Work to complete –
The result should be the listing below, restated exactly, with its pictures left out.

────────────────────────────────────────

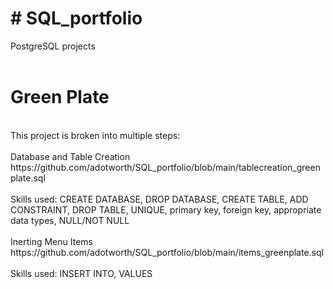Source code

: # # SQL_portfolio
PostgreSQL projects
<br>
<br>
# Green Plate
<br>
This project is broken into multiple steps:
<br><br>
Database and Table Creation
<br>https://github.com/adotworth/SQL_portfolio/blob/main/tablecreation_greenplate.sql
<br><br>
Skills used: CREATE DATABASE, DROP DATABASE, CREATE TABLE, ADD CONSTRAINT, DROP TABLE, UNIQUE, primary key, foreign key, appropriate data types, NULL/NOT NULL
<br><br>
Inerting Menu Items
<br>https://github.com/adotworth/SQL_portfolio/blob/main/items_greenplate.sql
<br><br>
Skills used: INSERT INTO, VALUES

────────────────────────────────────────

Expected output –
Source code

: # # SQL_portfolio
PostgreSQL projects
<br>
<br>
# Green Plate
<br>
This project is broken into multiple steps:
<br><br>
Database and Table Creation
<br>https://github.com/adotworth/SQL_portfolio/blob/main/tablecreation_greenplate.sql
<br><br>
Skills used: CREATE DATABASE, DROP DATABASE, CREATE TABLE, ADD CONSTRAINT, DROP TABLE, UNIQUE, primary key, foreign key, appropriate data types, NULL/NOT NULL
<br><br>
Inerting Menu Items
<br>https://github.com/adotworth/SQL_portfolio/blob/main/items_greenplate.sql
<br><br>
Skills used: INSERT INTO, VALUES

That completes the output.